Pass expectedHint: to additionally require the bundle's key hint to match a value you expect. verifyWithPublicKeyFromJson() / verifyArtifactWithPublicKeyFromJson() are the JSON-string shorthands. Use Bundle::hasCertificate() / Bundle::isPublicKey() to pick between the keyless and public-key methods for an unknown bundle.

Scope

This release verifies, offline, both DSSE in-toto attestation bundles and message-signature (artifact) bundles, signed either by a keyless Fulcio certificate or by a public key you supply. The signing key may be ECDSA over NIST P-256/P-384/P-521, RSA (PKCS#1 v1.5), or — for DSSE — Ed25519. It verifies any RFC 3161 timestamp the bundle carries against a trusted Timestamp Authority, and (for keyless bundles) the certificate's embedded SCT against the trusted root's certificate-transparency logs when it provides them. The following are intentionally out of scope and are rejected with UnsupportedBundleException rather than skipped:

  • Ed25519 message signatures (cosign signs the digest rather than the artifact, so the scheme is ambiguous), and RSASSA-PSS signatures.
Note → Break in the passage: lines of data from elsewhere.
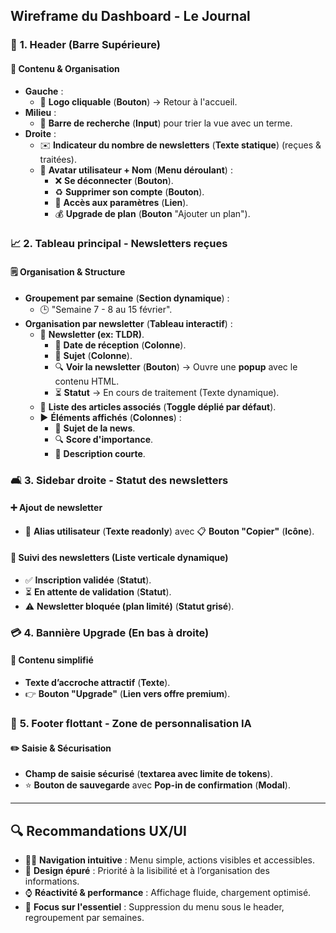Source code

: ## Wireframe du Dashboard - Le Journal

### 🌟 **1. Header (Barre Supérieure)**

#### 🎨 **Contenu & Organisation**

- **Gauche** :
  - 🎨 **Logo cliquable** (**Bouton**) → Retour à l'accueil.
- **Milieu** :
  - 🔎 **Barre de recherche** (**Input**) pour trier la vue avec un terme.
- **Droite** :
  - ✉️ **Indicateur du nombre de newsletters** (**Texte statique**) (reçues & traitées).
  - 👤 **Avatar utilisateur + Nom** (**Menu déroulant**) :
    - ❌ **Se déconnecter** (**Bouton**).
    - ♻️ **Supprimer son compte** (**Bouton**).
    - 🔧 **Accès aux paramètres** (**Lien**).
    - 💰 **Upgrade de plan** (**Bouton** "Ajouter un plan").

### 📈 **2. Tableau principal - Newsletters reçues**

#### 🗒️ **Organisation & Structure**

- **Groupement par semaine** (**Section dynamique**) :
  - 🕒 "Semaine 7 - 8 au 15 février".
- **Organisation par newsletter** (**Tableau interactif**) :
  - 📒 **Newsletter (ex: TLDR)**.
    - 📅 **Date de réception** (**Colonne**).
    - 📧 **Sujet** (**Colonne**).
    - 🔍 **Voir la newsletter** (**Bouton**) → Ouvre une **popup** avec le contenu HTML.
    - ⏳ **Statut** → En cours de traitement (Texte dynamique).
  - 📑 **Liste des articles associés** (**Toggle déplié par défaut**).
  - ▶️ **Éléments affichés** (**Colonnes**) :
    - 📰 **Sujet de la news**.
    - 🔍 **Score d'importance**.
    - 📄 **Description courte**.

### 🛋️ **3. Sidebar droite - Statut des newsletters**

#### ➕ **Ajout de newsletter**

- 🔗 **Alias utilisateur** (**Texte readonly**) avec 📋 **Bouton "Copier"** (**Icône**).

#### 🔄 **Suivi des newsletters** (**Liste verticale dynamique**)

- ✅ **Inscription validée** (**Statut**).
- ⏳ **En attente de validation** (**Statut**).
- ⚠️ **Newsletter bloquée (plan limité)** (**Statut grisé**).

### 💳 **4. Bannière Upgrade (En bas à droite)**

#### 📃 **Contenu simplifié**

- **Texte d’accroche attractif** (**Texte**).
- 👉 **Bouton "Upgrade"** (**Lien vers offre premium**).

### 📝 **5. Footer flottant - Zone de personnalisation IA**

#### ✏️ **Saisie & Sécurisation**

- **Champ de saisie sécurisé** (**textarea avec limite de tokens**).
- ⭐ **Bouton de sauvegarde** avec **Pop-in de confirmation** (**Modal**).

---

## 🔍 **Recommandations UX/UI**

- 🚶‍♂️ **Navigation intuitive** : Menu simple, actions visibles et accessibles.
- 🎨 **Design épuré** : Priorité à la lisibilité et à l’organisation des informations.
- ⌚ **Réactivité & performance** : Affichage fluide, chargement optimisé.
- 👀 **Focus sur l'essentiel** : Suppression du menu sous le header, regroupement par semaines.
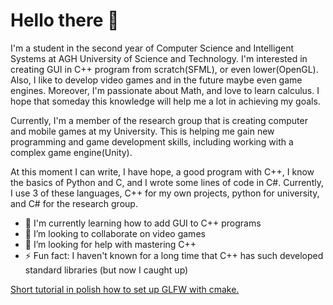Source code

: # Hello there 👋

I'm a student in the second year of Computer Science and Intelligent Systems at AGH University of Science and Technology. I'm interested in creating GUI in C++ program from scratch(SFML), or even lower(OpenGL). Also, I like to develop video games and in the future maybe even game engines. Moreover, I'm passionate about Math, and love to learn calculus. I hope that someday this knowledge will help me a lot in achieving my goals.

Currently, I'm a member of the research group that is creating computer and mobile games at my University. This is helping me gain new programming and game development skills, including working with a complex game engine(Unity).

At this moment I can write, I have hope, a good program with C++, I know the basics of Python and C, and I wrote some lines of code in C#. Currently, I use 3 of these languages, C++ for my own projects, python for university, and C# for the research group.

- 🌱 I'm currently learning how to add GUI to C++ programs
- 👯 I’m looking to collaborate on video games
- 🤔 I’m looking for help with mastering C++
- ⚡ Fun fact: I haven't known for a long time that C++ has such developed standard libraries (but now I caught up)

[Short tutorial in polish how to set up GLFW with cmake.](https://tosiekdev.github.io/)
The trusted root can be resolved over TUF — supply it yourself with TrustedRoot::fromJson(), or fetch and refresh it with TrustedRoot::fromTuf() / TrustedRoot::fromSigstorePublicGood() (see The trusted root).

Exceptions

Everything thrown implements K2gl\Sigstore\Exception\SigstoreException:

  • VerificationFailedException — a check failed; the bundle is not trustworthy.
  • UnsupportedBundleException — a well-formed bundle using a feature this version does not verify.
  • InvalidBundleException — the bundle is malformed.
  • TrustRootException — the trusted root is malformed or unusable.

License

MIT — see LICENSE. Independent, clean-room implementation of the Sigstore bundle-verification specifications (Apache-2.0).